#### [INFORMATION]
= = = =

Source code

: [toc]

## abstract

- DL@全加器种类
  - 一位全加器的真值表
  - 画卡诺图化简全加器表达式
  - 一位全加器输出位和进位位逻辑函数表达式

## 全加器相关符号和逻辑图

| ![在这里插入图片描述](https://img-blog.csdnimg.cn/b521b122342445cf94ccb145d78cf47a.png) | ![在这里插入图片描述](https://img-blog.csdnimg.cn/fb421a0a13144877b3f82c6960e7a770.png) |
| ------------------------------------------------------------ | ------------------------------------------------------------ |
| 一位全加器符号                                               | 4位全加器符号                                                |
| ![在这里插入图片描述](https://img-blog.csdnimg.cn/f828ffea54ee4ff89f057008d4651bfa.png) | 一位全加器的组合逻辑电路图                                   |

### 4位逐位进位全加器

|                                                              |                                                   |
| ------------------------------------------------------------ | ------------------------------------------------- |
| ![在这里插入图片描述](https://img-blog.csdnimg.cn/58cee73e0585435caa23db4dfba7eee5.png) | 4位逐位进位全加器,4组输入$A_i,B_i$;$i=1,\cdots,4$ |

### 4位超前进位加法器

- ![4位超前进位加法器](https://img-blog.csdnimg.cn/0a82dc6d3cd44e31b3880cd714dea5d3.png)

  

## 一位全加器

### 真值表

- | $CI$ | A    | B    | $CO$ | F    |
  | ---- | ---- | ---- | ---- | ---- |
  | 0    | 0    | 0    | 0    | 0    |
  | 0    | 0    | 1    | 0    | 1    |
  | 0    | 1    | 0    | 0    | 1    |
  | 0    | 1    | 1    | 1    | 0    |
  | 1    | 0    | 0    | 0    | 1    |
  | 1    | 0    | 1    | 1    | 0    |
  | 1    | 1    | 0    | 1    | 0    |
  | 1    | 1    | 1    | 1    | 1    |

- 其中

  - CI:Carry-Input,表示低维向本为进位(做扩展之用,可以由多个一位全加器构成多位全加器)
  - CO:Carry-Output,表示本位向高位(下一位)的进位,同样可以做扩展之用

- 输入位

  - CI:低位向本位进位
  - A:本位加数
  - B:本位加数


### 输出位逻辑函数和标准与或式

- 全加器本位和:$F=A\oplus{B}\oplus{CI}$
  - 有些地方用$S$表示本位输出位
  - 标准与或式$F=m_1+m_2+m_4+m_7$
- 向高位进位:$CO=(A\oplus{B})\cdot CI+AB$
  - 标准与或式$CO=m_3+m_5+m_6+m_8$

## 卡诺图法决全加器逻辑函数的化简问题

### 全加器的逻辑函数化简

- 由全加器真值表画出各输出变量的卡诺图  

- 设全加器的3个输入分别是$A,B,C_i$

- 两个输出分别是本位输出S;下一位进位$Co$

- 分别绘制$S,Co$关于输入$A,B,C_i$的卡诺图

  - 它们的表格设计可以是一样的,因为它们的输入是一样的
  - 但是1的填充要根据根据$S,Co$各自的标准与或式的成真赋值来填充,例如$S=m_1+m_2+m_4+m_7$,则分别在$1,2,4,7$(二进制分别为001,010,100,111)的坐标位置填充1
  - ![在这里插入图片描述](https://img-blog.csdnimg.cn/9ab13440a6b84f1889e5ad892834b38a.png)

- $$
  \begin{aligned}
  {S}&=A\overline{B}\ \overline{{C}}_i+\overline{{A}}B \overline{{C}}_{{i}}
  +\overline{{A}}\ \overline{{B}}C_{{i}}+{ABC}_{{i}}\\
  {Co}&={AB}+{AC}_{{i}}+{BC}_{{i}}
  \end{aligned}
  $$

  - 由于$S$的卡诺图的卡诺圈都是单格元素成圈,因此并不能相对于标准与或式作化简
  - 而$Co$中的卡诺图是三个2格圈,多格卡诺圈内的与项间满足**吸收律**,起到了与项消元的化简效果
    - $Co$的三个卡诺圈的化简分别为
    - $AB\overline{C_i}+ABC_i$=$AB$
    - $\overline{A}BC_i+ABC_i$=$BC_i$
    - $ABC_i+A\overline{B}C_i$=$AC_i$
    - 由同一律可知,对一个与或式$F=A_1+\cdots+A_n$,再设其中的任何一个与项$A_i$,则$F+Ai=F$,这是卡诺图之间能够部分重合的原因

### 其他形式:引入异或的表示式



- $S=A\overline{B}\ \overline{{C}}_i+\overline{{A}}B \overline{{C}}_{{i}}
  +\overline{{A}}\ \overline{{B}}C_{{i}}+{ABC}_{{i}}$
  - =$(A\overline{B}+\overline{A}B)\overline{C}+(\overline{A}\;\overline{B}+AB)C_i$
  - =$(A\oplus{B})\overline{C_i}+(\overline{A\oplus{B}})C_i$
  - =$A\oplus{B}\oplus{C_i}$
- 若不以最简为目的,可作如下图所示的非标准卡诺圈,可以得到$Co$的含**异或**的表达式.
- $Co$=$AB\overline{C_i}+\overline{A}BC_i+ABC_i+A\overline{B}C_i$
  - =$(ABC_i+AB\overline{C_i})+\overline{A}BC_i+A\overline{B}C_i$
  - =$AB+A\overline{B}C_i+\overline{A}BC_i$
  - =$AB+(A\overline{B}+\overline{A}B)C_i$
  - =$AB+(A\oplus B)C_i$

= = = =

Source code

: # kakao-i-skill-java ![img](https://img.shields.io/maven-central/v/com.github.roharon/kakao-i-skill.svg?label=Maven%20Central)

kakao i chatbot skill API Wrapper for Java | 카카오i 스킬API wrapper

= = = =

#### [WHAT NEEDS TO BE DONE]
Here the output must be the lines above from the line with "- 它们的表格设计可以是一样的,因为它们的输入是一样的" to the line with "- 由于$S$的卡诺图的卡诺", both included, duplicated word for word and nothing else.

#### [TASK ANSWER]
  - 它们的表格设计可以是一样的,因为它们的输入是一样的
  - 但是1的填充要根据根据$S,Co$各自的标准与或式的成真赋值来填充,例如$S=m_1+m_2+m_4+m_7$,则分别在$1,2,4,7$(二进制分别为001,010,100,111)的坐标位置填充1
  - ![在这里插入图片描述](https://img-blog.csdnimg.cn/9ab13440a6b84f1889e5ad892834b38a.png)

- $$
  \begin{aligned}
  {S}&=A\overline{B}\ \overline{{C}}_i+\overline{{A}}B \overline{{C}}_{{i}}
  +\overline{{A}}\ \overline{{B}}C_{{i}}+{ABC}_{{i}}\\
  {Co}&={AB}+{AC}_{{i}}+{BC}_{{i}}
  \end{aligned}
  $$

  - 由于$S$的卡诺图的卡诺圈都是单格元素成圈,因此并不能相对于标准与或式作化简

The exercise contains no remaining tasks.